2012 has been declared the “Year of Kakheti”, and with that moniker comes a new and improved Kakheti tourism website, funding for infrastructure renovations, and increased attention to the region’s tourism potential in the media. Even entertainment programs such as the telenovela The Wine Road and the recent popular film Love Ballad feature Kakheti as a travel destination. A new campaign to promote tourism in the region entitled “Find your own Kakheti” is intended to both advertise the region’s attractions and provide information to potential visitors. The new website contains listings for attractions, accommodation, and transportation all in one place. According to an article in Tabula, this new 100-million-lari project is co-funded by the World Bank and the Government of Georgia. Geographically, the project will focus on the towns of Telavi, Kvareli, and Dartlo, and aim in particular to develop tourist infrastructure such as hotels, souvenir shops, and public restrooms in these areas. In a press release from the Ministry of Economic and Sustainable Development, Minister Vera Kobalia said that the project will focus on infrastructure development and rehabilitate the most important tourist sites. In the same release, Maia Sidamonidze, the head of the National Tourism Administration, said that events will be held throughout the year in Kakheti in order to encourage tourism within the region. The regional government of Kakheti expects to see positive economic results from the increase of tourism in the region, and states that “Tourism is expected to become a main source of income for the population, together with agriculture.”

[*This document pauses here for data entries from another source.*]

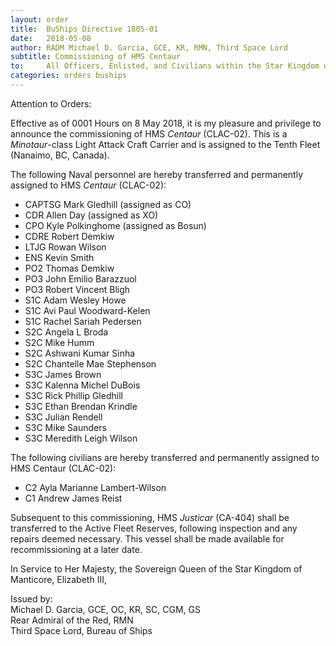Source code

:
 ```yaml
---
layout: order
title:  BuShips Directive 1805-01
date:   2018-05-08
author: RADM Michael D. Garcia, GCE, KR, RMN, Third Space Lord
subtitle: Commissioning of HMS Centaur
to:     All Officers, Enlisted, and Civilians within the Star Kingdom of Manticore, as well as those Allied with Her Majesty, the Sovereign Queen, Elizabeth III. 
categories: orders buships
---
```


Attention to Orders:

Effective as of 0001 Hours on 8 May 2018, it is my pleasure and privilege to announce the commissioning of HMS *Centaur* (CLAC-02). This is a *Minotaur*-class Light Attack Craft Carrier and is assigned to the Tenth Fleet (Nanaimo, BC, Canada).

The following Naval personnel are hereby transferred and permanently assigned to HMS *Centaur* (CLAC-02):

*    CAPTSG Mark Gledhill (assigned as CO)
*    CDR Allen Day (assigned as XO)
*    CPO Kyle Polkinghome (assigned as Bosun)
*    CDRE Robert Demkiw
*    LTJG Rowan Wilson
*    ENS Kevin Smith
*    PO2 Thomas Demkiw
*    PO3 John Emilio Barazzuol
*    PO3 Robert Vincent Bligh
*    S1C Adam Wesley Howe
*    S1C Avi Paul Woodward-Kelen
*    S1C Rachel Sariah Pedersen
*    S2C Angela L Broda
*    S2C Mike Humm
*    S2C Ashwani Kumar Sinha
*    S2C Chantelle Mae Stephenson
*    S3C James Brown
*    S3C Kalenna Michel DuBois
*    S3C Rick Phillip Gledhill
*    S3C Ethan Brendan Krindle
*    S3C Julian Rendell
*    S3C Mike Saunders
*    S3C Meredith Leigh Wilson

The following civilians are hereby transferred and permanently assigned to HMS Centaur (CLAC-02):

*    C2 Ayla Marianne Lambert-Wilson
*    C1 Andrew James Reist

Subsequent to this commissioning, HMS *Justicar* (CA-404) shall be transferred to the Active Fleet Reserves, following inspection and any repairs deemed necessary. This vessel shall be made available for recommissioning at a later date.

In Service to Her Majesty, the Sovereign Queen of the Star Kingdom of Manticore, Elizabeth III,

Issued by:  
Michael D. Garcia, GCE, OC, KR, SC, CGM, GS  
Rear Admiral of the Red, RMN  
Third Space Lord, Bureau of Ships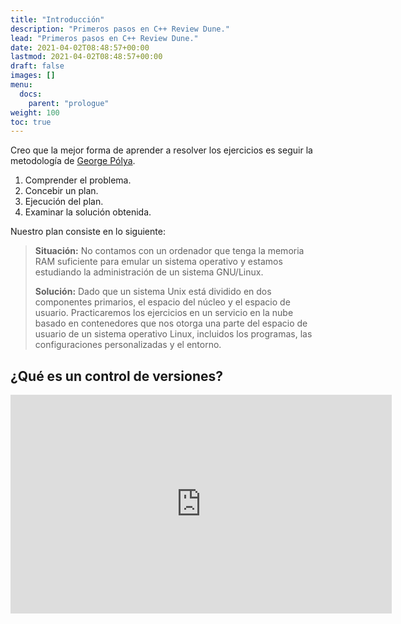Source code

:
 ```yaml
---
title: "Introducción"
description: "Primeros pasos en C++ Review Dune."
lead: "Primeros pasos en C++ Review Dune."
date: 2021-04-02T08:48:57+00:00
lastmod: 2021-04-02T08:48:57+00:00
draft: false
images: []
menu:
  docs:
    parent: "prologue"
weight: 100
toc: true
---
```


Creo que la mejor forma de aprender a resolver los ejercicios es seguir la metodología de [George Pólya](https://de.wikipedia.org/wiki/George_P%C3%B3lya).

1. Comprender el problema.
2. Concebir un plan.
3. Ejecución del plan.
4. Examinar la solución obtenida.

Nuestro plan consiste en lo siguiente:

> **Situación:** No contamos con un ordenador que tenga la memoria RAM suficiente para emular un sistema operativo y estamos estudiando la administración de un sistema GNU/Linux.
>
> **Solución:** Dado que un sistema Unix está dividido en dos componentes primarios, el espacio del núcleo y el espacio de usuario. Practicaremos los ejercicios en un servicio en la nube basado en contenedores que nos otorga una parte del espacio de usuario de un sistema operativo Linux, incluidos los programas, las configuraciones personalizadas y el entorno.

## ¿Qué es un control de versiones?

<iframe width="610" height="350"
  sandbox="allow-same-origin allow-scripts allow-popups"
  src="https://diode.zone/videos/embed/338bd9ff-61fd-4152-b01b-7a41d88ed06c?title=0&warningTitle=0"
  frameborder="0" allowfullscreen>
</iframe>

Despite the attention that Kakheti has been receiving this year, people working in the tourist trade in the region note that tourism in 2012 has, as of mid-April, been slow. The high season (beginning with warm weather in May and peaking in the fall with the wine harvest) has not started yet, but Davit Luashvili, an English-speaking taxi driver in Telavi, points out that compared to last year, 2012 has seen a decrease in the number of visitors, though he remains hopeful that the high season will bring more guests. Shalva Mindorashvili, the owner of the Pancho Villa Mexican restaurant in Sighnaghi, concurs that 2012 has gotten off to a slow start, but does not expect many visitors until the warm weather arrives in May. He believes that the lack of visitors can be explained in part by the weakness of the economy.
Ultimately the improvements in infrastructure being made throughout the region as part of the Kakheti 2012 campaign, including the renovation of buildings in downtown Telavi, will make the region a more inviting place to spend time. In the meantime, though, the effects of improvement may dissuade some guests from visiting the sites or fully appreciating their beauty. As of early spring 2012, downtown Telavi more closely resembles a construction site than a charming tourist destination, and the road from the Kakheti Highway to the cave monasteries at Davit Gareji is in need of repair so that visitors can access the site more comfortably. Few tourist destinations in Kakheti (or in Georgia in general) have clean restroom facilities that will appeal to foreign visitors, and some more remote sites even lack small maghazia where tourists could purchase a snack or a bottle of water. These are the types of problems that the current initiative hopes to overcome, but it appears that the situation may briefly worsen before it improves.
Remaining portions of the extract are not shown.